Front Plant Sci. 2020 Jul 7:11:811. doi: 10.3389/fpls.2020.00811. eCollection 2020.

Authors

Xiaoming Chen^{1

2}, Zixiang Yang^{1

2}, Hang Chen^{1

2}, Qian Qi^{1

2}, Juan Liu^{1

2}, Chao Wang³, Shuxia Shao^{1

2}, Qin Lu^{1

2}, Yang Li¹, Haixia Wu^{1

2}, Kirst King-Jones⁴, Ming-Shun Chen⁵

Affiliations

¹ Research Institute of Resource Insects, Chinese Academy of Forestry, Kunming, China.
² Key Laboratory of Breeding and Utilization of Resource Insects of State Forestry Administration, Kunming, China.
³ College of Horticulture and Landscape, Southwest Forestry University, Kunming, China.
⁴ Department of Biological Sciences, University of Alberta, Edmonton, AB, Canada.
⁵ Department of Entomology, Kansas State University, Manhattan, KS, United States.

Abstract

It has been a long-standing question as to whether the interaction between gall-forming insects and their host plants is merely parasitic or whether it may also benefit the host. On its host Rhus chinensis, the aphid Schlechtendalia chinensis induces the formation of closed galls, referred to as horned galls. Typically, mature aphid populations comprise thousands of individuals, which is sufficient to cause the accumulation of high CO₂ levels in galls (on average 8-fold higher and up to 16 times than atmospheric levels). Large aphid populations also excrete significant amounts of honeydew, a waste product high in sugars.
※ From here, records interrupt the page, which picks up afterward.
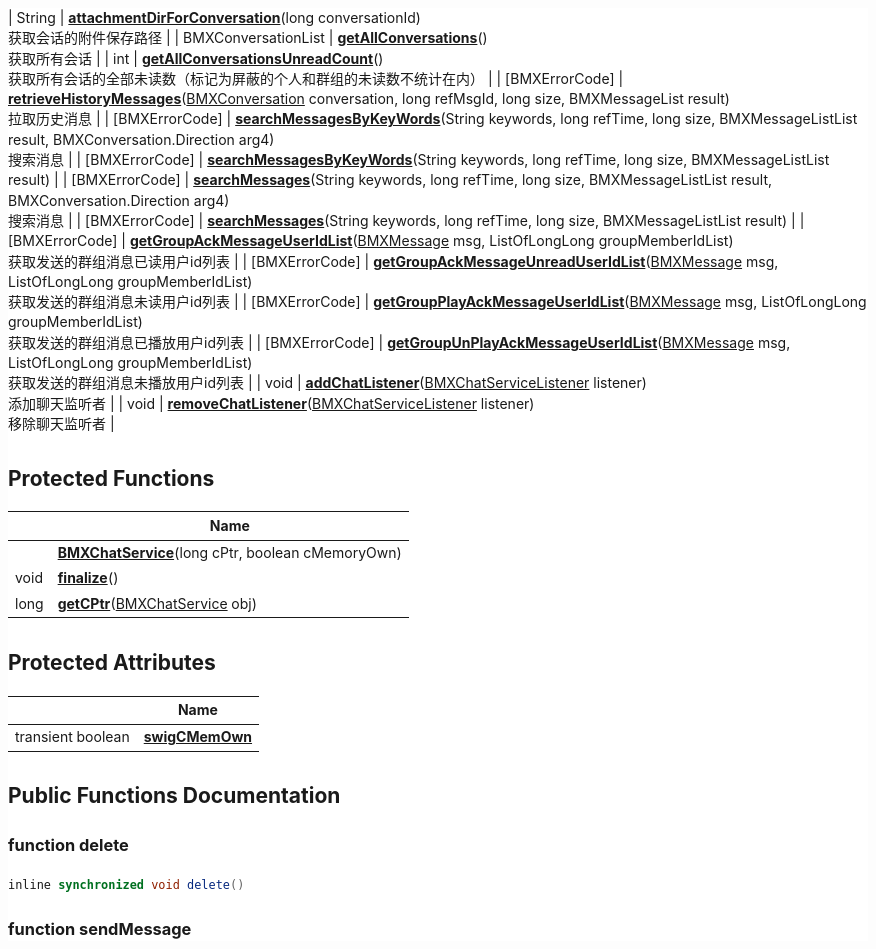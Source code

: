 | String | **[attachmentDirForConversation](classim_1_1floo_1_1floolib_1_1_b_m_x_chat_service.md#function-attachmentdirforconversation)**(long conversationId)<br>获取会话的附件保存路径  |
| BMXConversationList | **[getAllConversations](classim_1_1floo_1_1floolib_1_1_b_m_x_chat_service.md#function-getallconversations)**()<br>获取所有会话  |
| int | **[getAllConversationsUnreadCount](classim_1_1floo_1_1floolib_1_1_b_m_x_chat_service.md#function-getallconversationsunreadcount)**()<br>获取所有会话的全部未读数（标记为屏蔽的个人和群组的未读数不统计在内）  |
| [BMXErrorCode] | **[retrieveHistoryMessages](classim_1_1floo_1_1floolib_1_1_b_m_x_chat_service.md#function-retrievehistorymessages)**([BMXConversation](classim_1_1floo_1_1floolib_1_1_b_m_x_conversation.md) conversation, long refMsgId, long size, BMXMessageList result)<br>拉取历史消息  |
| [BMXErrorCode] | **[searchMessagesByKeyWords](classim_1_1floo_1_1floolib_1_1_b_m_x_chat_service.md#function-searchmessagesbykeywords)**(String keywords, long refTime, long size, BMXMessageListList result, BMXConversation.Direction arg4)<br>搜索消息  |
| [BMXErrorCode] | **[searchMessagesByKeyWords](classim_1_1floo_1_1floolib_1_1_b_m_x_chat_service.md#function-searchmessagesbykeywords)**(String keywords, long refTime, long size, BMXMessageListList result) |
| [BMXErrorCode] | **[searchMessages](classim_1_1floo_1_1floolib_1_1_b_m_x_chat_service.md#function-searchmessages)**(String keywords, long refTime, long size, BMXMessageListList result, BMXConversation.Direction arg4)<br>搜索消息  |
| [BMXErrorCode] | **[searchMessages](classim_1_1floo_1_1floolib_1_1_b_m_x_chat_service.md#function-searchmessages)**(String keywords, long refTime, long size, BMXMessageListList result) |
| [BMXErrorCode] | **[getGroupAckMessageUserIdList](classim_1_1floo_1_1floolib_1_1_b_m_x_chat_service.md#function-getgroupackmessageuseridlist)**([BMXMessage](classim_1_1floo_1_1floolib_1_1_b_m_x_message.md) msg, ListOfLongLong groupMemberIdList)<br>获取发送的群组消息已读用户id列表  |
| [BMXErrorCode] | **[getGroupAckMessageUnreadUserIdList](classim_1_1floo_1_1floolib_1_1_b_m_x_chat_service.md#function-getgroupackmessageunreaduseridlist)**([BMXMessage](classim_1_1floo_1_1floolib_1_1_b_m_x_message.md) msg, ListOfLongLong groupMemberIdList)<br>获取发送的群组消息未读用户id列表  |
| [BMXErrorCode] | **[getGroupPlayAckMessageUserIdList](classim_1_1floo_1_1floolib_1_1_b_m_x_chat_service.md#function-getgroupplayackmessageuseridlist)**([BMXMessage](classim_1_1floo_1_1floolib_1_1_b_m_x_message.md) msg, ListOfLongLong groupMemberIdList)<br>获取发送的群组消息已播放用户id列表  |
| [BMXErrorCode] | **[getGroupUnPlayAckMessageUserIdList](classim_1_1floo_1_1floolib_1_1_b_m_x_chat_service.md#function-getgroupunplayackmessageuseridlist)**([BMXMessage](classim_1_1floo_1_1floolib_1_1_b_m_x_message.md) msg, ListOfLongLong groupMemberIdList)<br>获取发送的群组消息未播放用户id列表  |
| void | **[addChatListener](classim_1_1floo_1_1floolib_1_1_b_m_x_chat_service.md#function-addchatlistener)**([BMXChatServiceListener](classim_1_1floo_1_1floolib_1_1_b_m_x_chat_service_listener.md) listener)<br>添加聊天监听者  |
| void | **[removeChatListener](classim_1_1floo_1_1floolib_1_1_b_m_x_chat_service.md#function-removechatlistener)**([BMXChatServiceListener](classim_1_1floo_1_1floolib_1_1_b_m_x_chat_service_listener.md) listener)<br>移除聊天监听者  |

## Protected Functions

|                | Name           |
| -------------- | -------------- |
| | **[BMXChatService](classim_1_1floo_1_1floolib_1_1_b_m_x_chat_service.md#function-bmxchatservice)**(long cPtr, boolean cMemoryOwn) |
| void | **[finalize](classim_1_1floo_1_1floolib_1_1_b_m_x_chat_service.md#function-finalize)**() |
| long | **[getCPtr](classim_1_1floo_1_1floolib_1_1_b_m_x_chat_service.md#function-getcptr)**([BMXChatService](classim_1_1floo_1_1floolib_1_1_b_m_x_chat_service.md) obj) |

## Protected Attributes

|                | Name           |
| -------------- | -------------- |
| transient boolean | **[swigCMemOwn](classim_1_1floo_1_1floolib_1_1_b_m_x_chat_service.md#variable-swigcmemown)**  |

## Public Functions Documentation

### function delete

```java
inline synchronized void delete()
```


### function sendMessage
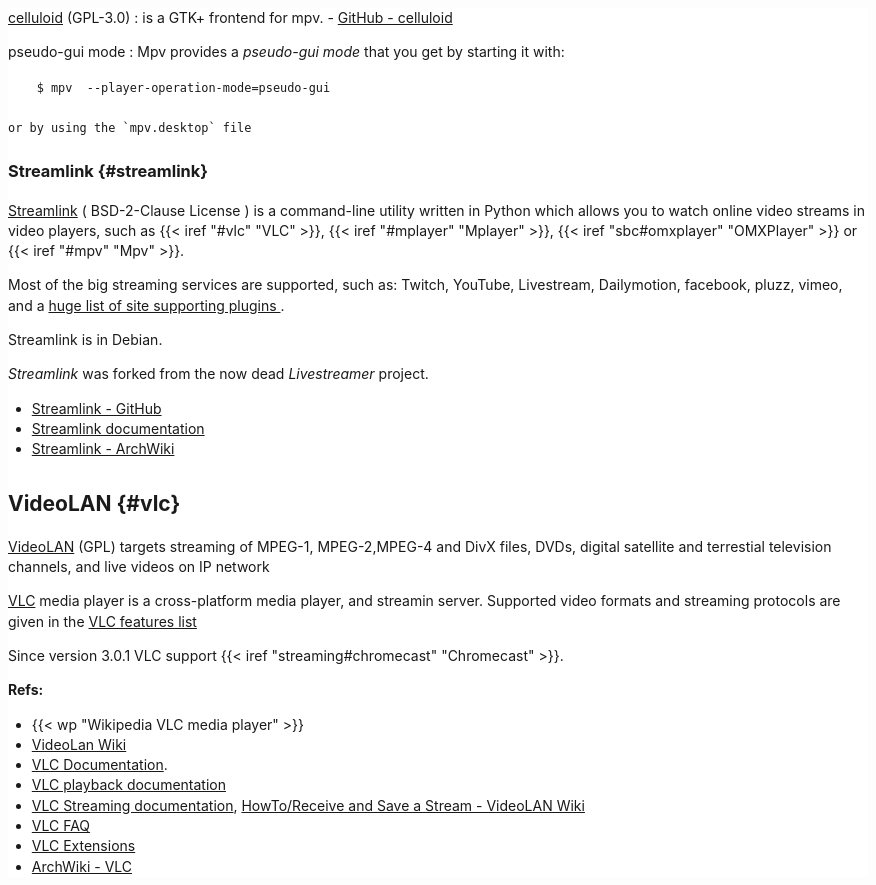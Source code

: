 [celluloid](https://celluloid-player.github.io/) (GPL-3.0)
:   is a  GTK+ frontend for mpv.
    -   [GitHub - celluloid](https://github.com/celluloid-player/celluloid)

<a name="mpv_pseudo-gui"></a>pseudo-gui mode
:   Mpv provides a _pseudo-gui mode_ that you get by starting it with:

        $ mpv  --player-operation-mode=pseudo-gui

    or by using the `mpv.desktop` file


### Streamlink {#streamlink}
[Streamlink](https://streamlink.github.io/index.html) ( BSD-2-Clause License )
is a command-line utility written in Python which allows you to watch online video
streams in video players, such as {{< iref "#vlc" "VLC" >}},
{{< iref "#mplayer" "Mplayer" >}}, {{< iref "sbc#omxplayer" "OMXPlayer" >}} or
{{< iref  "#mpv" "Mpv" >}}.

Most of the big streaming services are supported, such as: Twitch, YouTube, Livestream,
Dailymotion, facebook, pluzz, vimeo, and a [huge list of site supporting plugins
](https://streamlink.github.io/plugin_matrix.html).

Streamlink is in Debian.

_Streamlink_ was forked from the now dead _Livestreamer_ project.

-   [Streamlink - GitHub](https://github.com/streamlink/streamlink)
-   [Streamlink documentation](https://streamlink.github.io/index.html)
-   [Streamlink - ArchWiki](https://wiki.archlinux.org/title/Streamlink)

## VideoLAN {#vlc}

[VideoLAN](http://www.videolan.org/) (GPL) targets streaming of MPEG-1,
MPEG-2,MPEG-4 and DivX files, DVDs, digital satellite and terrestial
television channels, and live videos on IP network

[VLC](http://www.videolan.org/vlc/) media player is a cross-platform media player, and
streamin server. Supported video formats and streaming protocols are given in the
[VLC features list](http://www.videolan.org/vlc/features.html)

Since version 3.0.1 VLC support {{< iref "streaming#chromecast" "Chromecast" >}}.

**Refs:**

-   {{< wp "Wikipedia VLC media player" >}}
-   [VideoLan Wiki](https://wiki.videolan.org/)
-   [VLC Documentation](https://wiki.videolan.org/Documentation).
-   [VLC playback documentation](https://wiki.videolan.org/Documentation:Play_HowTo)
-   [VLC Streaming documentation](https://wiki.videolan.org/Documentation:Streaming_HowTo),
    [HowTo/Receive and Save a Stream - VideoLAN Wiki
    ](https://wiki.videolan.org/Documentation:Streaming_HowTo/Receive_and_Save_a_Stream/)
-   [VLC FAQ](https://wiki.videolan.org/Frequently_Asked_Questions/)
-   [VLC Extensions](https://addons.videolan.org/)
-   [ArchWiki - VLC](https://wiki.archlinux.org/index.php/VLC_media_player)
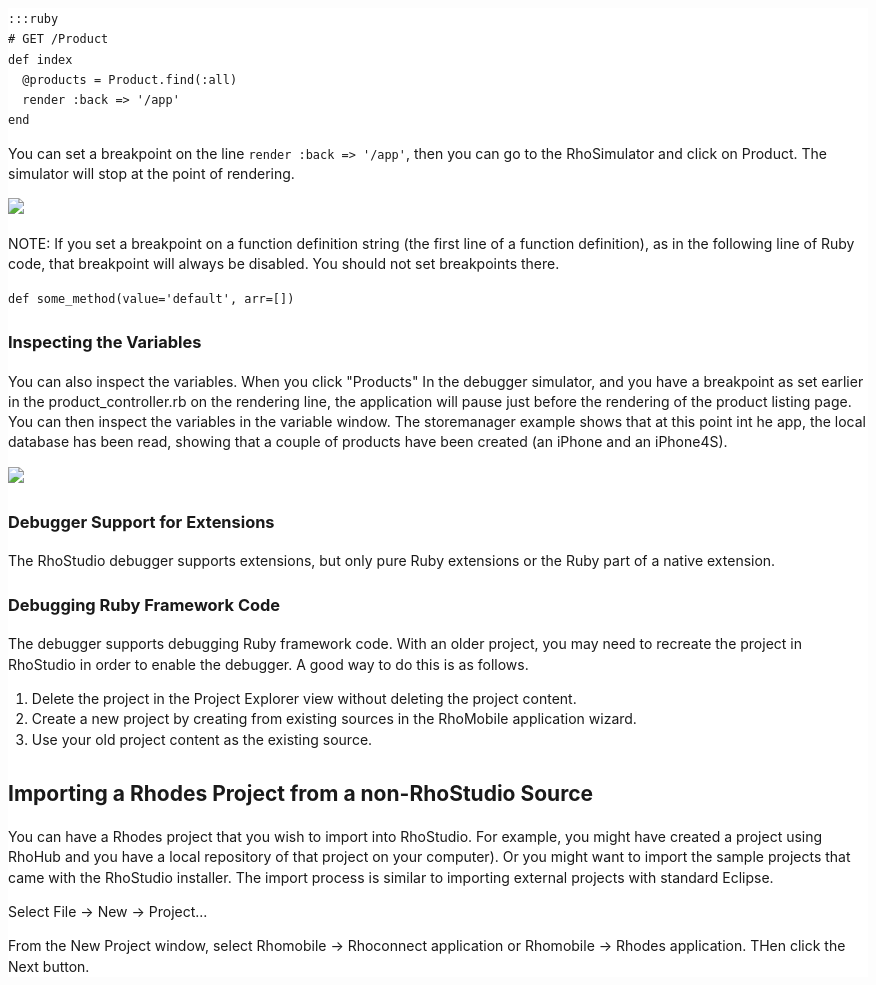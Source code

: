 	:::ruby
	# GET /Product
	def index
	  @products = Product.find(:all)
	  render :back => '/app'
	end

You can set a breakpoint on the line `render :back => '/app'`, then you can go to the RhoSimulator and click on Product. The simulator will stop at the point of rendering.

<img src="https://s3.amazonaws.com/docs.tau-technologies.com/images/rhostudio-tutorial/debugger-breakpoint.png"/>

NOTE: If you set a breakpoint on a function definition string (the first line of a function definition), as in the following line of Ruby code, that breakpoint will always be disabled. You should not set breakpoints there.

	def some_method(value='default', arr=[])

### Inspecting the Variables

You can also inspect the variables. When you click "Products" In the debugger simulator, and you have a breakpoint as set earlier in the product_controller.rb on the rendering line, the application will pause just before the rendering of the product listing page. You can then inspect the variables in the variable window. The storemanager example shows that at this point int he app, the local database has been read, showing that a couple of products have been created (an iPhone and an iPhone4S).

<img src="https://s3.amazonaws.com/docs.tau-technologies.com/images/rhostudio-tutorial/debugger-variables.png"/>

### Debugger Support for Extensions

The RhoStudio debugger supports extensions, but only pure Ruby extensions or the Ruby part of a native extension.

### Debugging Ruby Framework Code

The debugger supports debugging Ruby framework code. With an older project, you may need to recreate the project in RhoStudio in order to enable the debugger. A good way to do this is as follows.

1. Delete the project in the Project Explorer view without deleting the project content.
2. Create a new project by creating from existing sources in the RhoMobile application wizard.
3. Use your old project content as the existing source.

## Importing a Rhodes Project from a non-RhoStudio Source

You can have a Rhodes project that you wish to import into RhoStudio. For example, you might have created a project using RhoHub and you have a local repository of that project on your computer). Or you might want to import the sample projects that came with the RhoStudio installer. The import process is similar to importing external projects with standard Eclipse.

Select File -> New -> Project...

From the New Project window, select Rhomobile -> Rhoconnect application or Rhomobile -> Rhodes application. THen click the Next button.

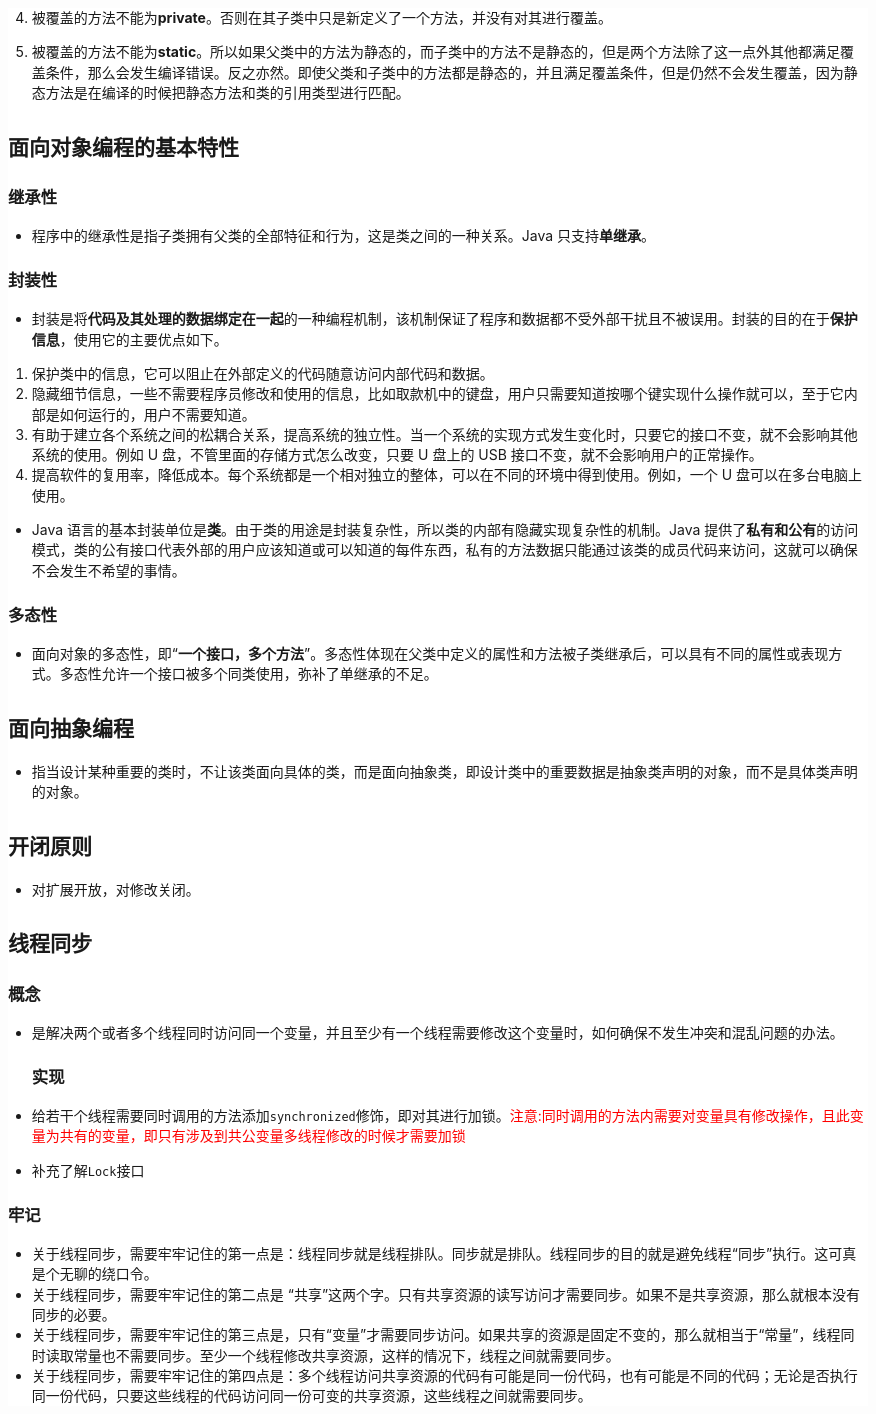4. 被覆盖的方法不能为**private**。否则在其子类中只是新定义了一个方法，并没有对其进行覆盖。

5. 被覆盖的方法不能为**static**。所以如果父类中的方法为静态的，而子类中的方法不是静态的，但是两个方法除了这一点外其他都满足覆盖条件，那么会发生编译错误。反之亦然。即使父类和子类中的方法都是静态的，并且满足覆盖条件，但是仍然不会发生覆盖，因为静态方法是在编译的时候把静态方法和类的引用类型进行匹配。

## 面向对象编程的基本特性

### 继承性

- 程序中的继承性是指子类拥有父类的全部特征和行为，这是类之间的一种关系。Java 只支持**单继承**。

### 封装性

- 封装是将**代码及其处理的数据绑定在一起**的一种编程机制，该机制保证了程序和数据都不受外部干扰且不被误用。封装的目的在于**保护信息**，使用它的主要优点如下。

 1. 保护类中的信息，它可以阻止在外部定义的代码随意访问内部代码和数据。
  2. 隐藏细节信息，一些不需要程序员修改和使用的信息，比如取款机中的键盘，用户只需要知道按哪个键实现什么操作就可以，至于它内部是如何运行的，用户不需要知道。
  3. 有助于建立各个系统之间的松耦合关系，提高系统的独立性。当一个系统的实现方式发生变化时，只要它的接口不变，就不会影响其他系统的使用。例如 U 盘，不管里面的存储方式怎么改变，只要 U 盘上的 USB 接口不变，就不会影响用户的正常操作。
  4. 提高软件的复用率，降低成本。每个系统都是一个相对独立的整体，可以在不同的环境中得到使用。例如，一个 U 盘可以在多台电脑上使用。

- Java 语言的基本封装单位是**类**。由于类的用途是封装复杂性，所以类的内部有隐藏实现复杂性的机制。Java 提供了**私有和公有**的访问模式，类的公有接口代表外部的用户应该知道或可以知道的每件东西，私有的方法数据只能通过该类的成员代码来访问，这就可以确保不会发生不希望的事情。

### 多态性

- 面向对象的多态性，即“**一个接口，多个方法**”。多态性体现在父类中定义的属性和方法被子类继承后，可以具有不同的属性或表现方式。多态性允许一个接口被多个同类使用，弥补了单继承的不足。

## 面向抽象编程

- 指当设计某种重要的类时，不让该类面向具体的类，而是面向抽象类，即设计类中的重要数据是抽象类声明的对象，而不是具体类声明的对象。

## 开闭原则

- 对扩展开放，对修改关闭。

## 线程同步

### 概念

- 是解决两个或者多个线程同时访问同一个变量，并且至少有一个线程需要修改这个变量时，如何确保不发生冲突和混乱问题的办法。

  ### 实现

- 给若干个线程需要同时调用的方法添加`synchronized`修饰，即对其进行加锁。<font color=red>注意:同时调用的方法内需要对变量具有修改操作，且此变量为共有的变量，即只有涉及到共公变量多线程修改的时候才需要加锁</font>

- 补充了解`Lock`接口

### 牢记

- 关于线程同步，需要牢牢记住的第一点是：线程同步就是线程排队。同步就是排队。线程同步的目的就是避免线程“同步”执行。这可真是个无聊的绕口令。
- 关于线程同步，需要牢牢记住的第二点是 “共享”这两个字。只有共享资源的读写访问才需要同步。如果不是共享资源，那么就根本没有同步的必要。
- 关于线程同步，需要牢牢记住的第三点是，只有“变量”才需要同步访问。如果共享的资源是固定不变的，那么就相当于“常量”，线程同时读取常量也不需要同步。至少一个线程修改共享资源，这样的情况下，线程之间就需要同步。
- 关于线程同步，需要牢牢记住的第四点是：多个线程访问共享资源的代码有可能是同一份代码，也有可能是不同的代码；无论是否执行同一份代码，只要这些线程的代码访问同一份可变的共享资源，这些线程之间就需要同步。
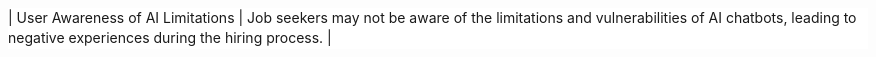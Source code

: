 | User Awareness of AI Limitations            | Job seekers may not be aware of the limitations and vulnerabilities of AI chatbots, leading to negative experiences during the hiring process.      |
Based on ¹³C isotope tracing and genomic analyses, we showed that aphid-derived carbon found in CO₂ and honeydew was recycled in gall tissues via photosynthesis and glycometabolism. These results indicated that the aphid-gall system evolved in a manner that allowed nutrient recycling, where the gall provides nutrients to the growing aphid population, and in turn, aphid-derived carbon metabolites provide a resource for the growth of the gall. The metabolic efficiency of this self-circulating system indicates that the input needed from the host plant to maintain aphid population growth less than previously thought and possibly minimal. Aside from the recycling of nutrients, we also found that gall metabolites were transported to other parts of the host plant and is particularly beneficial for leaves growing adjacent to the gall. Taken together, galls in the S. chinensis-Rhus chinensis system are highly specialized structures that serve as a metabolic and nutrient exchange hub that benefits both the aphid and its host plant. As such, host plants provide both shelter and nutrients to protect and sustain aphid populations, and in return, aphid-derived metabolites are channeled back to the host plant and thus provide a certain degree of "metabolic compensation" for their caloric and structural needs.

Keywords: CO2 accumulation; closed horned gall; galling aphid; glycometabolism; honeydew; nutrient exchange; photosynthesis.